- Opening Delimiter -

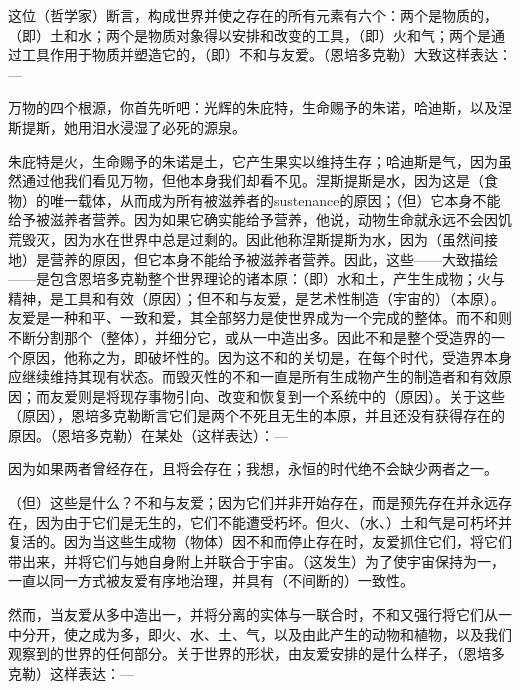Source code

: 这位（哲学家）断言，构成世界并使之存在的所有元素有六个：两个是物质的，（即）土和水；两个是物质对象得以安排和改变的工具，（即）火和气；两个是通过工具作用于物质并塑造它的，（即）不和与友爱。（恩培多克勒）大致这样表达：—\par

万物的四个根源，你首先听吧：\newline{}光辉的朱庇特，生命赐予的朱诺，哈迪斯，\newline{}以及涅斯提斯，她用泪水浸湿了必死的源泉。\par

朱庇特是火，生命赐予的朱诺是土，它产生果实以维持生存；哈迪斯是气，因为虽然通过他我们看见万物，但他本身我们却看不见。涅斯提斯是水，因为这是（食物）的唯一载体，从而成为所有被滋养者的sustenance的原因；（但）它本身不能给予被滋养者营养。因为如果它确实能给予营养，他说，动物生命就永远不会因饥荒毁灭，因为水在世界中总是过剩的。因此他称涅斯提斯为水，因为（虽然间接地）是营养的原因，但它本身不能给予被滋养者营养。因此，这些——大致描绘——是包含恩培多克勒整个世界理论的诸本原：（即）水和土，产生生成物；火与精神，是工具和有效（原因）；但不和与友爱，是艺术性制造（宇宙的）（本原）。友爱是一种和平、一致和爱，其全部努力是使世界成为一个完成的整体。而不和则不断分割那个（整体），并细分它，或从一中造出多。因此不和是整个受造界的一个原因，他称之为，即破坏性的。因为这不和的关切是，在每个时代，受造界本身应继续维持其现有状态。而毁灭性的不和一直是所有生成物产生的制造者和有效原因；而友爱则是将现存事物引向、改变和恢复到一个系统中的（原因）。关于这些（原因），恩培多克勒断言它们是两个不死且无生的本原，并且还没有获得存在的原因。（恩培多克勒）在某处（这样表达）：—\par

因为如果两者曾经存在，且将会存在；我想，\newline{}永恒的时代绝不会缺少两者之一。\par

（但）这些是什么？不和与友爱；因为它们并非开始存在，而是预先存在并永远存在，因为由于它们是无生的，它们不能遭受朽坏。但火、（水、）土和气是可朽坏并复活的。因为当这些生成物（物体）因不和而停止存在时，友爱抓住它们，将它们带出来，并将它们与她自身附上并联合于宇宙。（这发生）为了使宇宙保持为一，一直以同一方式被友爱有序地治理，并具有（不间断的）一致性。\par

然而，当友爱从多中造出一，并将分离的实体与一联合时，不和又强行将它们从一中分开，使之成为多，即火、水、土、气，以及由此产生的动物和植物，以及我们观察到的世界的任何部分。关于世界的形状，由友爱安排的是什么样子，（恩培多克勒）这样表达：—\par

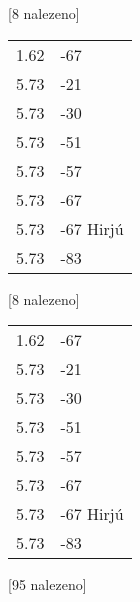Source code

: \begin{table}[H]
\begin{tt}

\horizlina

\noindent
\begin{minipage}[t]{.5\textwidth}\vspace{0pt}
 [8 nalezeno]\vspace{5pt}

\begin{tabulary}{1.1\textwidth}{LL}
1.62 &  -67 \\
5.73 &  -21 \\
5.73 &  -30 \\
5.73 &  -51 \\
5.73 &  -57 \\
5.73 &  -67 \\
5.73 &  -67 Hirjú \\
5.73 &  -83 \\
\end{tabulary}
\end{minipage}
\begin{minipage}[t]{.5\textwidth}\vspace{0pt}
 [8 nalezeno]\vspace{5pt}

\begin{tabulary}{1.1\textwidth}{LL}
1.62 &  -67 \\
5.73 &  -21 \\
5.73 &  -30 \\
5.73 &  -51 \\
5.73 &  -57 \\
5.73 &  -67 \\
5.73 &  -67 Hirjú \\
5.73 &  -83 \\
\end{tabulary}

\end{minipage}

\horizlina

\noindent
\begin{minipage}[t]{.5\textwidth}\vspace{0pt}
 [95 nalezeno]\vspace{5pt}


\end{minipage}
\end{tt}
\end{table}
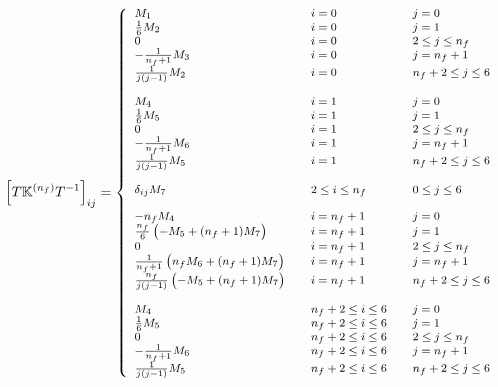 \documentclass[10pt,a4paper]{article}
\begin{document}
\begin{equation}
\footnotesize
\left[T\mathbb{K}^{(n_f)}T^{-1}\right]_{ij} =
\left\{
\begin{array}{lll}
M_1 & \quad i = 0 &\quad j = 0\\
\frac{1}{6}M_2 & \quad i = 0 &\quad  j = 1\\
0 & \quad i = 0 &\quad  2\leq j \leq n_f\\
-\frac{1}{n_f+1}M_3 & \quad i = 0 &\quad  j = n_f+1\\
\frac{1}{j(j-1)}M_2 & \quad i = 0 &\quad  n_f+ 2\leq j \leq 6\\
\\
M_4 & \quad i = 1&\quad  j=0\\
\frac16 M_5 & \quad i = 1 &\quad  j=1\\
0 & \quad i = 1 &\quad  2\leq j \leq n_f\\
-\frac{1}{n_f+1}M_6 & \quad i = 1 &\quad  j = n_f+1\\
\frac{1}{j(j-1)}M_5 & \quad i = 1 &\quad  n_f+
                                                            2\leq j
                                                            \leq 6\\
\\
\delta_{ij}M_7&\quad 2\leq i \leq n_f &\quad 0\leq j
                                                         \leq 6\\
\\
-n_fM_4 &\quad i = n_f+1 &\quad j =0\\
\frac{n_f}6\left(-M_5+(n_f+1)M_7\right) &\quad i = n_f+1 &\quad j =1\\
0 & \quad i = n_f+1 &\quad  2\leq j \leq n_f\\
\frac1{n_f+1}\left(n_f M_6+(n_f+1)M_7\right) &\quad i = n_f+1 &\quad j =n_f+1\\
\frac{n_f}{j(j-1)}\left( -M_5+(n_f+1)M_7\right) &\quad i = n_f+1
                  &\quad n_f+2 \leq j \leq 6\\
\\
M_4 & \quad n_f+2\leq i \leq 6 &\quad  j=0\\
\frac16 M_5 & \quad n_f+2\leq i \leq 6 &\quad  j=1\\
0 & \quad n_f+2\leq i \leq 6 &\quad  2\leq j \leq n_f\\
-\frac{1}{n_f+1}M_6 & \quad n_f+2\leq i \leq 6 &\quad  j = n_f+1\\
\frac{1}{j(j-1)}M_5 & \quad n_f+2\leq i \leq 6 &\quad  n_f+
                                                            2\leq j
                                                            \leq 6\\
\end{array}
\right.
\label{eq:algorithmEv}
\end{equation}
\end{document}

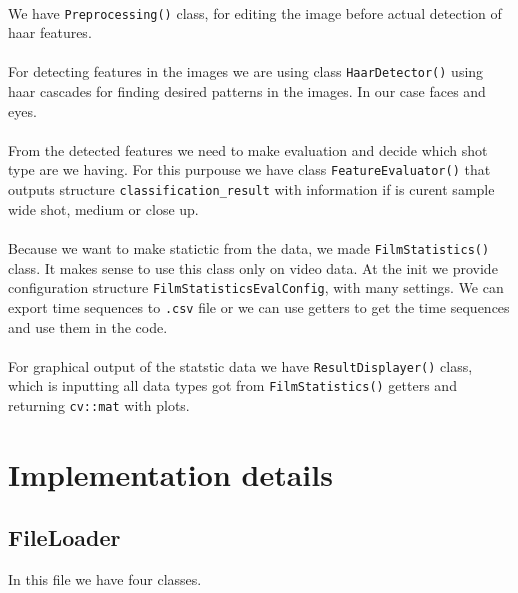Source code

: \documentclass[english]{article}
\begin{document}
\paragraph{}
	We have \texttt{Preprocessing()} class, for editing the image before actual detection of haar features.
\paragraph{}
	For detecting features in the images we are using class \texttt{HaarDetector()} using haar cascades for finding desired 
	patterns in the images. In our case faces and eyes.
\paragraph{}
	From the detected features we need to make evaluation and decide which shot type are we having. For this purpouse we have
	class \texttt{FeatureEvaluator()} that outputs structure \texttt{classification\_result} with information if is curent sample
	wide shot, medium or close up.
\paragraph{}
	Because we want to make statictic from the data, we made \texttt{FilmStatistics()} class. It makes sense to use this class only on
	video data. At the init we provide configuration structure \texttt{FilmStatisticsEvalConfig}, with many settings. 
	We can export time sequences to \texttt{.csv} file or we can use getters to get the time sequences and use them in the code.
\paragraph{}
	For graphical output of the statstic data we have \texttt{ResultDisplayer()} class, which is inputting all data types got
	from \texttt{FilmStatistics()} getters and returning \texttt{cv::mat} with plots.

\section{Implementation details}

	\subsection{FileLoader}
		In this file we have four classes.
\end{document}

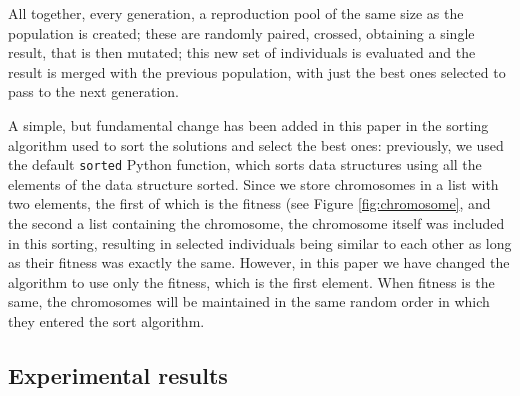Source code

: \documentclass[sigconf]{acmart}
\begin{document}
All together, every generation, a reproduction pool of the same size
as the population is created; these are randomly paired,
crossed, obtaining a single result, that is then mutated; this new set
of individuals is evaluated and the result is merged with
the previous population, with just the best ones selected to pass to
the next generation.

A simple, but fundamental change has been added in this paper in the
sorting algorithm used to sort the solutions and select the best
ones: previously, we used the default {\tt sorted} Python function,
which sorts data structures using all the elements of the data
structure sorted. Since we store chromosomes in a list with two
elements, the first of which is the fitness (see Figure \ref{fig:chromosome}, and the second  a list
containing the chromosome, the chromosome itself was included in this
sorting, resulting in selected individuals being similar to each other
as long as their fitness was exactly the same. However, in this paper
we have changed the algorithm to use only the fitness, which is the
first element. When fitness is the same, the chromosomes will be
maintained in the same random order in which they entered the sort
algorithm.


\subsection{Experimental results}
\label{subs:results}
\end{document}
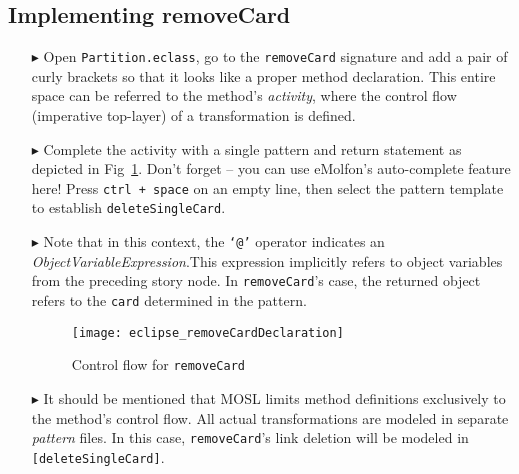\newpage
\hypertarget{remCard tex}{}
\subsection{Implementing removeCard}
\texHeader

\begin{itemize}

\item[$\blacktriangleright$] Open \texttt{Partition.eclass}, go to the \texttt{removeCard} signature and add a pair of curly brackets so that it looks like a
proper method declaration. This entire space can be referred to the method's \emph{activity}, where the control flow (imperative top-layer) of a
transformation is defined.

\item[$\blacktriangleright$] Complete the activity with a single pattern and return statement as depicted in Fig~\ref{fig:remCardDec}. Don't forget -- you can
use eMolfon's auto-complete feature here! Press \texttt{ctrl + space} on an empty line, then select the pattern template to establish \texttt{deleteSingleCard}.

\item[$\blacktriangleright$] Note that in this context, the \texttt{`@'} operator indicates an
\emph{ObjectVariableExpression}.This expression implicitly refers to object variables from the preceding story
node. In \texttt{removeCard}'s case, the returned object refers to the \texttt{card} determined in the pattern.

\vspace{0.5cm}

\begin{figure}[htp]
\begin{center}
  \texttt{[image: eclipse\_removeCardDeclaration]}
  \caption{Control flow for \texttt{removeCard}}
  \label{fig:remCardDec}
\end{center}
\end{figure}

\item[$\blacktriangleright$] It should be mentioned that MOSL limits method definitions exclusively to the method's control flow. All actual transformations are
modeled in separate \emph{pattern} files. In this case, \texttt{removeCard}'s link deletion will be modeled in \texttt{[deleteSingleCard]}.

\vspace{0.5cm}


\end{itemize}
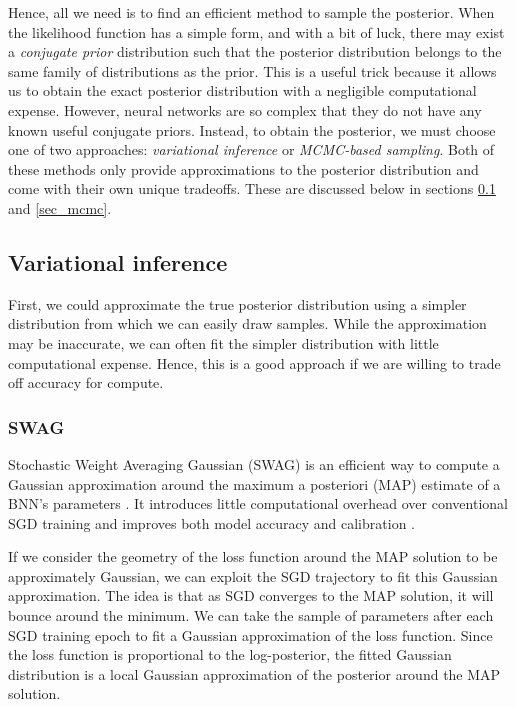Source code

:\documentclass[12pt]{article}
\begin{document}
Hence, all we need is to find an efficient method to sample the posterior. When the likelihood function has a simple form, and with a bit of luck, there may exist a \textit{conjugate prior} distribution such that the posterior distribution belongs to the same family of distributions as the prior. This is a useful trick because it allows us to obtain the exact posterior distribution with a negligible computational expense. However, neural networks are so complex that they do not have any known useful conjugate priors. Instead, to obtain the posterior, we must choose one of two approaches: \textit{variational inference} or \textit{MCMC-based sampling}. Both of these methods only provide approximations to the posterior distribution and come with their own unique tradeoffs. These are discussed below in sections \ref{sec_vi} and \ref{sec_mcmc}.

\subsection{Variational inference}
\label{sec_vi}

First, we could approximate the true posterior distribution using a simpler distribution from which we can easily draw samples. While the approximation may be inaccurate, we can often fit the simpler distribution with little computational expense. Hence, this is a good approach if we are willing to trade off accuracy for compute.

\subsubsection{SWAG}

Stochastic Weight Averaging Gaussian (SWAG) is an efficient way to compute a Gaussian approximation around the maximum a posteriori (MAP) estimate of a BNN's parameters \cite{swag}. It introduces little computational overhead over conventional SGD training and improves both model accuracy and calibration \cite{swag}.

If we consider the geometry of the loss function around the MAP solution to be approximately Gaussian, we can exploit the SGD trajectory to fit this Gaussian approximation. The idea is that as SGD converges to the MAP solution, it will bounce around the minimum. We can take the sample of parameters after each SGD training epoch to fit a Gaussian approximation of the loss function. Since the loss function is proportional to the log-posterior, the fitted Gaussian distribution is a local Gaussian approximation of the posterior around the MAP solution.
\end{document}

- Closing Delimiter -

Aim of the exercise: Copy from the entries only those lines that hold the word "shot".

Exercise response:
	From the detected features we need to make evaluation and decide which shot type are we having. For this purpouse we have
	wide shot, medium or close up.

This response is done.